◆ Problem to work on
If pictures appear among the lines below, leave them out while you return exactly the lines from the one with "Sorting.txt, Pluarlity.c |" through the one with "<h2>Developed by FEARLESS</h2>".

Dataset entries
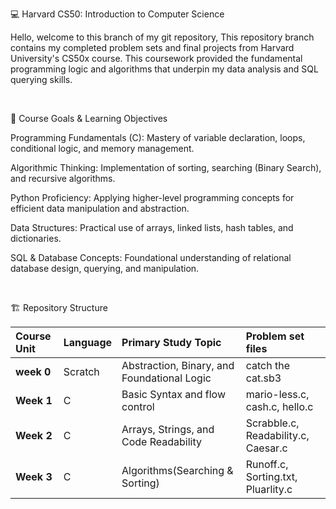 💻 Harvard CS50: Introduction to Computer Science

Hello, welcome to this branch of my git repository, This repository branch contains my completed problem sets and final projects from Harvard University's CS50x course. This coursework provided the fundamental programming logic and algorithms that underpin my data analysis and SQL querying skills.

<br> 

🎯 Course Goals & Learning Objectives

Programming Fundamentals (C): Mastery of variable declaration, loops, conditional logic, and memory management.

Algorithmic Thinking: Implementation of sorting, searching (Binary Search), and recursive algorithms.

Python Proficiency: Applying higher-level programming concepts for efficient data manipulation and abstraction.

Data Structures: Practical use of arrays, linked lists, hash tables, and dictionaries.

SQL & Database Concepts: Foundational understanding of relational database design, querying, and manipulation.

<br>

🏗️ Repository Structure

| **Course Unit** | **Language** | **Primary Study Topic** | **Problem set files** |
| :--- | :--- | :--- | :--- |
| **week 0** | Scratch | Abstraction, Binary, and Foundational Logic | catch the cat.sb3 |
| **Week 1** | C | Basic Syntax and flow control | mario-less.c, cash.c, hello.c |
| **Week 2** | C | Arrays, Strings, and Code Readability | Scrabble.c, Readability.c, Caesar.c |
| **Week 3** | C | Algorithms(Searching & Sorting) | Runoff.c, Sorting.txt, Pluarlity.c |
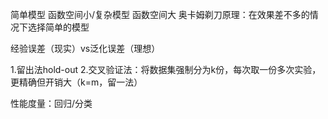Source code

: 简单模型 函数空间小/复杂模型 函数空间大
奥卡姆剃刀原理：在效果差不多的情况下选择简单的模型

经验误差（现实）vs泛化误差（理想）

1.留出法hold-out
2.交叉验证法：将数据集强制分为k份，每次取一份多次实验，更精确但开销大（k=m，留一法）

性能度量：回归/分类
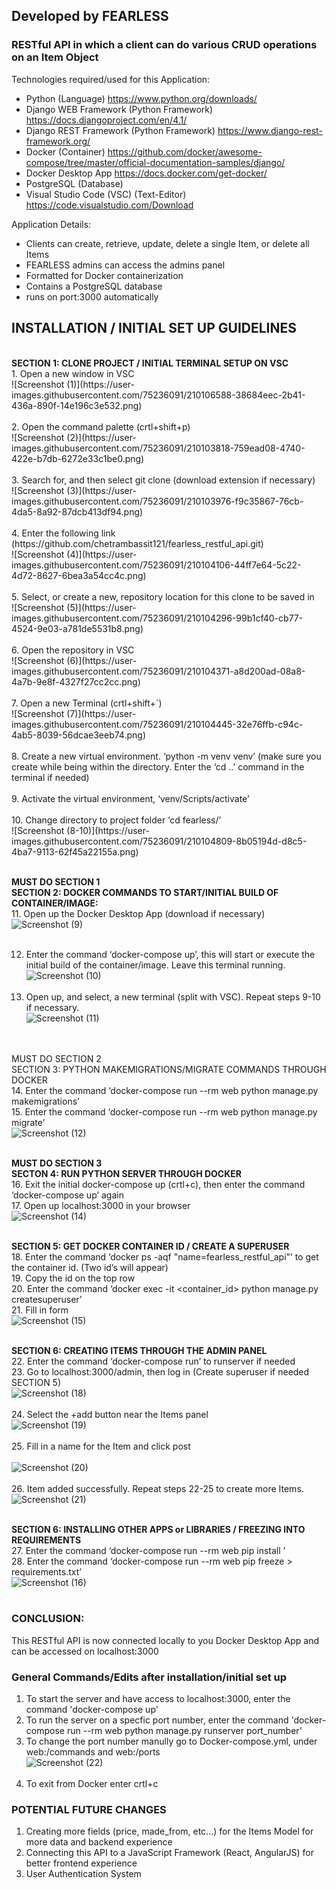 <h2>Developed by FEARLESS</h2>
<h3>RESTful API in which a client can do various CRUD operations on an Item Object</h3>

Technologies required/used for this Application:
- Python (Language) https://www.python.org/downloads/
- Django WEB Framework (Python Framework) https://docs.djangoproject.com/en/4.1/
- Django REST Framework (Python Framework) https://www.django-rest-framework.org/
- Docker (Container) https://github.com/docker/awesome-compose/tree/master/official-documentation-samples/django/
- Docker Desktop App https://docs.docker.com/get-docker/
- PostgreSQL (Database)
- Visual Studio Code (VSC) (Text-Editor) https://code.visualstudio.com/Download

Application Details:
- Clients can create, retrieve, update, delete a single Item, or delete all Items
- FEARLESS admins can access the admins panel
- Formatted for Docker containerization 
- Contains a PostgreSQL database
- runs on port:3000 automatically 

<h2>INSTALLATION / INITIAL SET UP GUIDELINES</h2><br>
<b>SECTION 1: CLONE PROJECT / INITIAL TERMINAL SETUP ON VSC</b><br>
1.	Open a new window in VSC<br>![Screenshot (1)](https://user-images.githubusercontent.com/75236091/210106588-38684eec-2b41-436a-890f-14e196c3e532.png)<br><br>
2.	Open the command palette (crtl+shift+p)<br>
![Screenshot (2)](https://user-images.githubusercontent.com/75236091/210103818-759ead08-4740-422e-b7db-6272e33c1be0.png)<br><br>
3.	Search for, and then select git clone (download extension if necessary)<br>
![Screenshot (3)](https://user-images.githubusercontent.com/75236091/210103976-f9c35867-76cb-4da5-8a92-87dcb413df94.png)<br><br>
4.	Enter the following link (https://github.com/chetrambassit121/fearless_restful_api.git)<br> 
![Screenshot (4)](https://user-images.githubusercontent.com/75236091/210104106-44ff7e64-5c22-4d72-8627-6bea3a54cc4c.png)<br><br>
5.	Select, or create a new, repository location for this clone to be saved in<br>
![Screenshot (5)](https://user-images.githubusercontent.com/75236091/210104296-99b1cf40-cb77-4524-9e03-a781de5531b8.png)<br><br>
6.	Open the repository in VSC<br>![Screenshot (6)](https://user-images.githubusercontent.com/75236091/210104371-a8d200ad-08a8-4a7b-9e8f-4327f27cc2cc.png)<br><br>
7.	Open a new Terminal (crtl+shift+`)<br>
![Screenshot (7)](https://user-images.githubusercontent.com/75236091/210104445-32e76ffb-c94c-4ab5-8039-56dcae3eeb74.png)<br><br>
8.	Create a new virtual environment. ‘python -m venv venv’ (make sure you create while being within the directory. Enter the ‘cd ..’ command in the terminal if needed)<br><br>
9.	Activate the virtual environment, ‘venv/Scripts/activate’<br><br>
10.	Change directory to project folder ‘cd fearless/’<br>![Screenshot (8-10)](https://user-images.githubusercontent.com/75236091/210104809-8b05194d-d8c5-4ba7-9113-62f45a22155a.png)<br><br>


<b>MUST DO SECTION 1<br>
SECTION 2: DOCKER COMMANDS TO START/INITIAL BUILD OF CONTAINER/IMAGE:</b><br>
11.	 Open up the Docker Desktop App (download if necessary)<br>![Screenshot (9)](https://user-images.githubusercontent.com/75236091/210104917-252720c8-006d-4904-b3a0-52c7b7efe30e.png)<br><br>

12.	 Enter the command ‘docker-compose up’, this will start or execute the initial build of the container/image. Leave this terminal running.<br>![Screenshot (10)](https://user-images.githubusercontent.com/75236091/210105110-e5defd20-8954-41ed-a960-c99e62082e85.png)<br><br>
13.	 Open up, and select, a new terminal (split with VSC). Repeat steps 9-10 if necessary.<br>![Screenshot (11)](https://user-images.githubusercontent.com/75236091/210105383-88ee1010-ab9c-43dc-8724-d901913819d6.png)<br><br>


<br>MUST DO SECTION 2<br>
SECTION 3: PYTHON MAKEMIGRATIONS/MIGRATE COMMANDS THROUGH DOCKER</b><br>
14.	 Enter the command ‘docker-compose run --rm web python manage.py makemigrations’<br>
15.	 Enter the command ‘docker-compose run --rm web python manage.py migrate’<br>![Screenshot (12)](https://user-images.githubusercontent.com/75236091/210105582-dddab584-71a2-4c49-a538-e0778c69dc39.png)<br><br>

<b>MUST DO SECTION 3<br>
SECTON 4: RUN PYTHON SERVER THROUGH DOCKER</b><br>
16.	Exit the initial docker-compose up (crtl+c), then enter the command ‘docker-compose up’ again<br>
17.	Open up localhost:3000 in your browser<br>![Screenshot (14)](https://user-images.githubusercontent.com/75236091/210105889-c9b1aa5b-c1ae-4365-b206-3d5f3363d53b.png)<br><br>


<b>SECTION 5: GET DOCKER CONTAINER ID / CREATE A SUPERUSER</b><br>
18.	Enter the command ‘docker ps -aqf "name=fearless_restful_api"’ to get the container id. (Two id’s will appear)<br>
19.	Copy the id on the top row<br>
20.	Enter the command ‘docker exec -it <container_id> python manage.py createsuperuser’<br>
21.	Fill in form<br>![Screenshot (15)](https://user-images.githubusercontent.com/75236091/210106281-932d028b-3416-4567-be94-8a33395e1890.png)<br><br>


<b>SECTION 6: CREATING ITEMS THROUGH THE ADMIN PANEL</b><br>
22.	Enter the command ‘docker-compose run’ to runserver if needed<br>
23.	Go to localhost:3000/admin, then log in (Create superuser if needed SECTION 5)<br>![Screenshot (18)](https://user-images.githubusercontent.com/75236091/210107082-7d89f639-2296-4a50-8e2a-c76b230df281.png)<br><br>
24.	Select the +add button near the Items panel<br>![Screenshot (19)](https://user-images.githubusercontent.com/75236091/210107185-bfd9ab5d-1700-40cb-a9c2-e434870e5ae4.png)<br><Br>
25.	Fill in a name for the Item and click post<br><br>![Screenshot (20)](https://user-images.githubusercontent.com/75236091/210107264-01c9c09a-ac65-43fd-b845-28588daa9d72.png)<br><br>
26. Item added successfully. Repeat steps 22-25 to create more Items.<br>![Screenshot (21)](https://user-images.githubusercontent.com/75236091/210107329-1834e269-c903-46fa-8f94-4fa8cc9675c8.png)<br><br>

<b>SECTION 6: INSTALLING OTHER APPS or LIBRARIES / FREEZING INTO REQUIREMENTS</b><br>
27.	Enter the command ‘docker-compose run --rm web pip install <name>’<br>
28.	Enter the command ‘docker-compose run --rm web pip freeze > requirements.txt’<br>![Screenshot (16)](https://user-images.githubusercontent.com/75236091/210106515-1f5c4e85-6918-41a5-809a-92a6c38e4931.png)<br><br>

  
<b><h3>CONCLUSION:</h3></b>
This RESTful API is now connected locally to you Docker Desktop App and can be accessed on localhost:3000<br>

<b><h3>General Commands/Edits after installation/initial set up</h3></b>
1. To start the server and have access to localhost:3000, enter the command 'docker-compose up'<br>
2. To run the server on a specfic port number, enter the command 'docker-compose run --rm web python manage.py runserver port_number'<br>
3. To change the port number manully go to Docker-compose.yml, under web:/commands and web:/ports<br>![Screenshot (22)](https://user-images.githubusercontent.com/75236091/210107773-e97e73e8-0e28-4001-8fa1-eb2f88586e7e.png)<br><br>
4. To exit from Docker enter crtl+c
  

<b><h3>POTENTIAL FUTURE CHANGES</h3></b>
1. Creating more fields (price, made_from, etc...) for the Items Model for more data and backend experience
2. Connecting this API to a JavaScript Framework (React, AngularJS) for better frontend experience
3. User Authentication System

◆ Task response
| **Week 3** | C | Algorithms(Searching & Sorting) | Runoff.c, Sorting.txt, Pluarlity.c |
Source code

: 简单模型 函数空间小/复杂模型 函数空间大
奥卡姆剃刀原理：在效果差不多的情况下选择简单的模型

经验误差（现实）vs泛化误差（理想）

1.留出法hold-out
2.交叉验证法：将数据集强制分为k份，每次取一份多次实验，更精确但开销大（k=m，留一法）

性能度量：回归/分类
 <h2>Developed by FEARLESS</h2>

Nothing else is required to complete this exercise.